▶ _RECORD EXTRACTS_
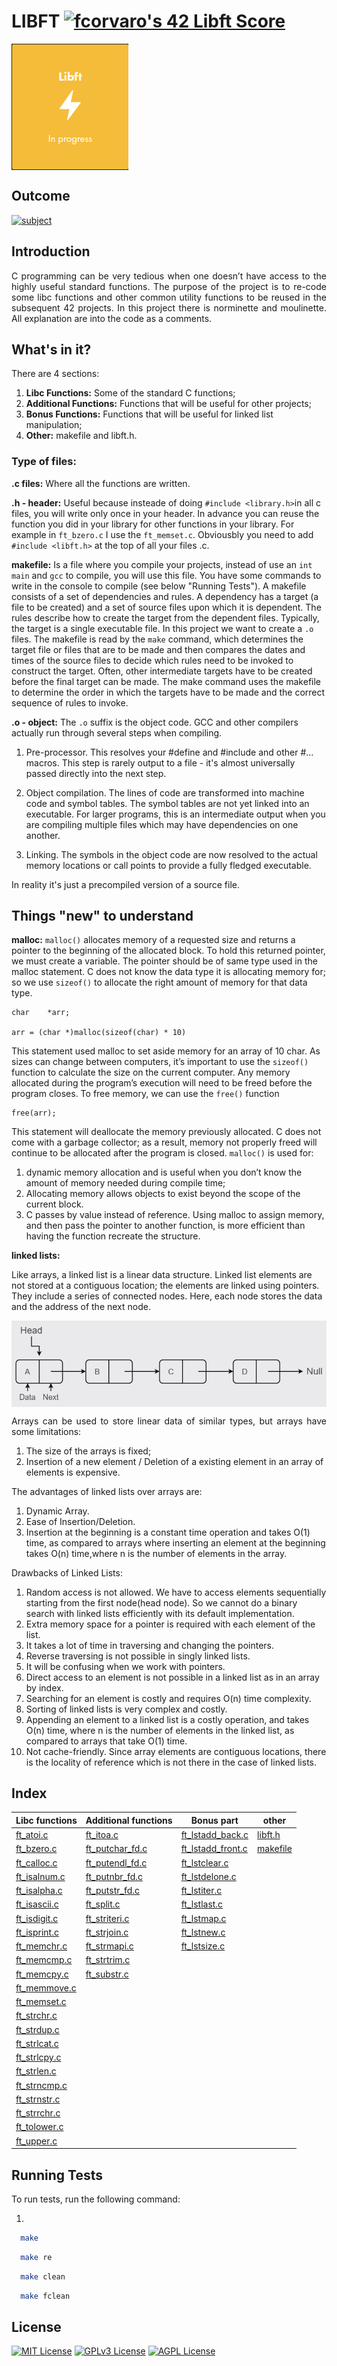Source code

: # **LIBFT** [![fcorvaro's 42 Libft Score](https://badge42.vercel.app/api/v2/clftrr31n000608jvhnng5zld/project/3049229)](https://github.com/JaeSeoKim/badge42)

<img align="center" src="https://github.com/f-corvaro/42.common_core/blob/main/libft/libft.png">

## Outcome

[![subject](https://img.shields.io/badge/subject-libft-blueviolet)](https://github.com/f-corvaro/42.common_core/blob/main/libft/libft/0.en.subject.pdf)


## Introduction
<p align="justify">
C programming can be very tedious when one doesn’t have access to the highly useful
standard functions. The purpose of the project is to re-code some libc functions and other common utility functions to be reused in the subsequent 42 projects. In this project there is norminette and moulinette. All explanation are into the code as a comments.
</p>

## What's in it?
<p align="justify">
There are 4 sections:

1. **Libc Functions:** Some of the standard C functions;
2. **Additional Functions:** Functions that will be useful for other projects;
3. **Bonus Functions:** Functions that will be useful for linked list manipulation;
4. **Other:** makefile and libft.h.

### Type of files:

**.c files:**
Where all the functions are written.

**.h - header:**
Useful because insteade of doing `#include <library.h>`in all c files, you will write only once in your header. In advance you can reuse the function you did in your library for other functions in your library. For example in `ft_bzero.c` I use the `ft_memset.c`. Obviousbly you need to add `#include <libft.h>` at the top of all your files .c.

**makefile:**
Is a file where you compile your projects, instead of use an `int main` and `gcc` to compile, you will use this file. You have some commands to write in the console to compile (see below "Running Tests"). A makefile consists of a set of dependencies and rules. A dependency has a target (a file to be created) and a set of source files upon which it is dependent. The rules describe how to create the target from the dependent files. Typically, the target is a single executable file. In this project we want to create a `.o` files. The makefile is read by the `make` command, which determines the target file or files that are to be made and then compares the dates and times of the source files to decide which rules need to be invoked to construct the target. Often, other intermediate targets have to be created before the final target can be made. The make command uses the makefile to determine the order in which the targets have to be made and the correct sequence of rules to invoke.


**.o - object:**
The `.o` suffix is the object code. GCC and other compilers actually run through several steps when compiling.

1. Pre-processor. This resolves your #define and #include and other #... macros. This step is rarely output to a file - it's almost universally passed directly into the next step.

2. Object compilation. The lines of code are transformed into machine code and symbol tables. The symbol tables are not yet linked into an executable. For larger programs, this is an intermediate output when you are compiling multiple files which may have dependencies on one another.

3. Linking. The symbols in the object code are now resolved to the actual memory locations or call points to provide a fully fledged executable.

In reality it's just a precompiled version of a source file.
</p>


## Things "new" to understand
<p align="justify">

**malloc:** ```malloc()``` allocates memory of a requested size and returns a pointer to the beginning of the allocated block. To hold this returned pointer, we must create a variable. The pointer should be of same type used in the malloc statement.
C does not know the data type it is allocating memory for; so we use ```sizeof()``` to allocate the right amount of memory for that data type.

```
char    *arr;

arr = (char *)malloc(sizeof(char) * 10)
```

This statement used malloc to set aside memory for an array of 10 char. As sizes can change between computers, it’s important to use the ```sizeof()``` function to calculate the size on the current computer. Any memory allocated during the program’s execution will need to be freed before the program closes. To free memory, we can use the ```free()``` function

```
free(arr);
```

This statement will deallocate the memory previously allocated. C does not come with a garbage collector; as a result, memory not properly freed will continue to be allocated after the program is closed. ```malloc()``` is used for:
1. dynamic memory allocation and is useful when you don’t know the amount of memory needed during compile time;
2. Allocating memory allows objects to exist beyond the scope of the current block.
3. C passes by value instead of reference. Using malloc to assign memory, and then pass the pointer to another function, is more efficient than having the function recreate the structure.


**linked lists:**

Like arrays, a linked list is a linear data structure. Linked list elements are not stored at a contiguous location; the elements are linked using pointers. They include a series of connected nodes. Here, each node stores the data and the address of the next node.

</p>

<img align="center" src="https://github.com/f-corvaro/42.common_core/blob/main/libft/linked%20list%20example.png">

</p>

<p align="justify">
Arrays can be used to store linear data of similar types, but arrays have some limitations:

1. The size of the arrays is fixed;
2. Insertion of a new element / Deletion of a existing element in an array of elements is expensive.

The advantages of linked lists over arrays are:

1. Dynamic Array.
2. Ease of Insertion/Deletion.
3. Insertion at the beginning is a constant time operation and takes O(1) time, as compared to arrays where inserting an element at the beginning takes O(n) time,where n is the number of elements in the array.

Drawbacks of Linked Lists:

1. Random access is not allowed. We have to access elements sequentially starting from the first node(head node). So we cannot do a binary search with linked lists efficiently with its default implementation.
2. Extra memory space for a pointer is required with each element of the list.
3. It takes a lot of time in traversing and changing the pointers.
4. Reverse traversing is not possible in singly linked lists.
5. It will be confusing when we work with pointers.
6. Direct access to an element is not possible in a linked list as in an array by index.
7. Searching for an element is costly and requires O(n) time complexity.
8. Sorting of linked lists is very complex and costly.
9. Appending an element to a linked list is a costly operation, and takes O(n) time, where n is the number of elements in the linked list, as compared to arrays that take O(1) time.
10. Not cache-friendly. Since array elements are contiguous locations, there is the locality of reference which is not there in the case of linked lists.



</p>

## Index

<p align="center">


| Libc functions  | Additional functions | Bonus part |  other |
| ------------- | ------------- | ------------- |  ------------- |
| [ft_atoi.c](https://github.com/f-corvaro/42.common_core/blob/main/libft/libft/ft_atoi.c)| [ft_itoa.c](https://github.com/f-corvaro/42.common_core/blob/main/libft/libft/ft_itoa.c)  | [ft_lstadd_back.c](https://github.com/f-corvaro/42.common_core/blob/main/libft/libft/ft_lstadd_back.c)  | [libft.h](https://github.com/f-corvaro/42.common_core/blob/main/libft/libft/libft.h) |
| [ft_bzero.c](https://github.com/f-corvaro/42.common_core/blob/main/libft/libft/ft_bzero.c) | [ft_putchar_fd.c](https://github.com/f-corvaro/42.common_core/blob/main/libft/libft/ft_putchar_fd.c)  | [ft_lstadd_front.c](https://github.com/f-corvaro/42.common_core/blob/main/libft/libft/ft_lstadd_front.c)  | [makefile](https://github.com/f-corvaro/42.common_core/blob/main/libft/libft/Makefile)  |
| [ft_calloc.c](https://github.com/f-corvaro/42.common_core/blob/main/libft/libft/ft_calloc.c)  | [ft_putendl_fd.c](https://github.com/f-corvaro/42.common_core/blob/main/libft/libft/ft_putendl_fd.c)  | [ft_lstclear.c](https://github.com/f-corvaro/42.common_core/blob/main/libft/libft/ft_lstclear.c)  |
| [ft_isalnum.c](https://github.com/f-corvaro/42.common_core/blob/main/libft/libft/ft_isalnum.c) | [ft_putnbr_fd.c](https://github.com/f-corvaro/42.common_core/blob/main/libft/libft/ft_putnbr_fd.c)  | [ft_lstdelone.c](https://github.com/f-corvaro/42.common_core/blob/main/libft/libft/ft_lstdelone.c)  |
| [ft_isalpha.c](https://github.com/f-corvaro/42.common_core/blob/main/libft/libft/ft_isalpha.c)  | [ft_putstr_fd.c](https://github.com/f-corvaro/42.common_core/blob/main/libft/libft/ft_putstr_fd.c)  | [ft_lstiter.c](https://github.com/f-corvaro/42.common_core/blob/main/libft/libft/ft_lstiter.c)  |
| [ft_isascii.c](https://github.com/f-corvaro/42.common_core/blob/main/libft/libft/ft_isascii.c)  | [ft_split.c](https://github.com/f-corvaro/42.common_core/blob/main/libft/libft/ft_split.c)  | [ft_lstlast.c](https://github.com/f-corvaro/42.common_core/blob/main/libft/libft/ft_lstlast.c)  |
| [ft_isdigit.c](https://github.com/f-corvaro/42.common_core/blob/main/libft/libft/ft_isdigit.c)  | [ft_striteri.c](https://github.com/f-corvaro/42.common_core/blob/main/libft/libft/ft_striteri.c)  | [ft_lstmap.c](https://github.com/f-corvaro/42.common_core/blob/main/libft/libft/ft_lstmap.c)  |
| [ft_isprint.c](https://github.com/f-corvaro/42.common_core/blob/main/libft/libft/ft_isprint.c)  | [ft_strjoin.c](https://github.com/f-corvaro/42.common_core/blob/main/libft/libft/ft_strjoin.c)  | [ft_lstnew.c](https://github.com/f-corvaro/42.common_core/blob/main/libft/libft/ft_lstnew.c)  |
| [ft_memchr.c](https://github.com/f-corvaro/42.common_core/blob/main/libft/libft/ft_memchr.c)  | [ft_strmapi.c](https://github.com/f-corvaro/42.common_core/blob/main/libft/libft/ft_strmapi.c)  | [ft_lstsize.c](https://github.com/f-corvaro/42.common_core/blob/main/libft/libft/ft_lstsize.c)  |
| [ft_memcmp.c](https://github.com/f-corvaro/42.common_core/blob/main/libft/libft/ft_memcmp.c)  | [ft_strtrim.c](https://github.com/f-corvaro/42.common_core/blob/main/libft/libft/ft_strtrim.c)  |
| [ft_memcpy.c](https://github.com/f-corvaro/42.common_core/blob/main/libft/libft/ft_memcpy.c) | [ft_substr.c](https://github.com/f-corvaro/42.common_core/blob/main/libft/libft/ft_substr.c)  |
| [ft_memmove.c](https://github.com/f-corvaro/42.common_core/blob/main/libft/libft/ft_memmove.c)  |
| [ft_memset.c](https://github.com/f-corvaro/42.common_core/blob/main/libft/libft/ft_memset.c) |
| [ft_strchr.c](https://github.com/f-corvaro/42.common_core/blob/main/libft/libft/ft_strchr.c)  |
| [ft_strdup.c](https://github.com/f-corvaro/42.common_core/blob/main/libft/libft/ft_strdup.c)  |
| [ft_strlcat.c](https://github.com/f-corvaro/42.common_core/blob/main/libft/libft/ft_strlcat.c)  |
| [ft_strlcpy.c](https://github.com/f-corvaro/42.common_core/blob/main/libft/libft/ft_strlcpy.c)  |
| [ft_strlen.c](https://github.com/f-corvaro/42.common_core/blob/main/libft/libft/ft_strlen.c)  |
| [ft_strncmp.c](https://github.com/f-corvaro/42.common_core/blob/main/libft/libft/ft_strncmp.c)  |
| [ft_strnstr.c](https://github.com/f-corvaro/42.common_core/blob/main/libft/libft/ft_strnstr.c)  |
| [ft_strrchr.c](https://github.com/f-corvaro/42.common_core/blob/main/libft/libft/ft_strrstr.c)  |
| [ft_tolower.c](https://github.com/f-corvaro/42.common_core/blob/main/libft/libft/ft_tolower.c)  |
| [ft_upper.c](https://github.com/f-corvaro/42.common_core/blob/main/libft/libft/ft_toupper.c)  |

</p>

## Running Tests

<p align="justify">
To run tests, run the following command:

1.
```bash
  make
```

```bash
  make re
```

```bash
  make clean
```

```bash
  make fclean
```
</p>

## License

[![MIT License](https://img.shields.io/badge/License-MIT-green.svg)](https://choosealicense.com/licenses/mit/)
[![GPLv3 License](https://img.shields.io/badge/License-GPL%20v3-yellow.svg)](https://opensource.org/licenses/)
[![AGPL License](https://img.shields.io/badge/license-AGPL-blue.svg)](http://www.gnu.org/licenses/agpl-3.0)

▶ _WHAT YOU WILL DO_
Your answer must be the exact lines of the records from the first one through the line containing "1. **Libc Functions:**", with no pictures in it.

▶ _PROBLEM SOLUTION_
Source code

: # **LIBFT** [![fcorvaro's 42 Libft Score](https://badge42.vercel.app/api/v2/clftrr31n000608jvhnng5zld/project/3049229)](https://github.com/JaeSeoKim/badge42)

<img align="center" src="https://github.com/f-corvaro/42.common_core/blob/main/libft/libft.png">

## Outcome

[![subject](https://img.shields.io/badge/subject-libft-blueviolet)](https://github.com/f-corvaro/42.common_core/blob/main/libft/libft/0.en.subject.pdf)


## Introduction
<p align="justify">
C programming can be very tedious when one doesn’t have access to the highly useful
standard functions. The purpose of the project is to re-code some libc functions and other common utility functions to be reused in the subsequent 42 projects. In this project there is norminette and moulinette. All explanation are into the code as a comments.
</p>

## What's in it?
<p align="justify">
There are 4 sections:

1. **Libc Functions:** Some of the standard C functions;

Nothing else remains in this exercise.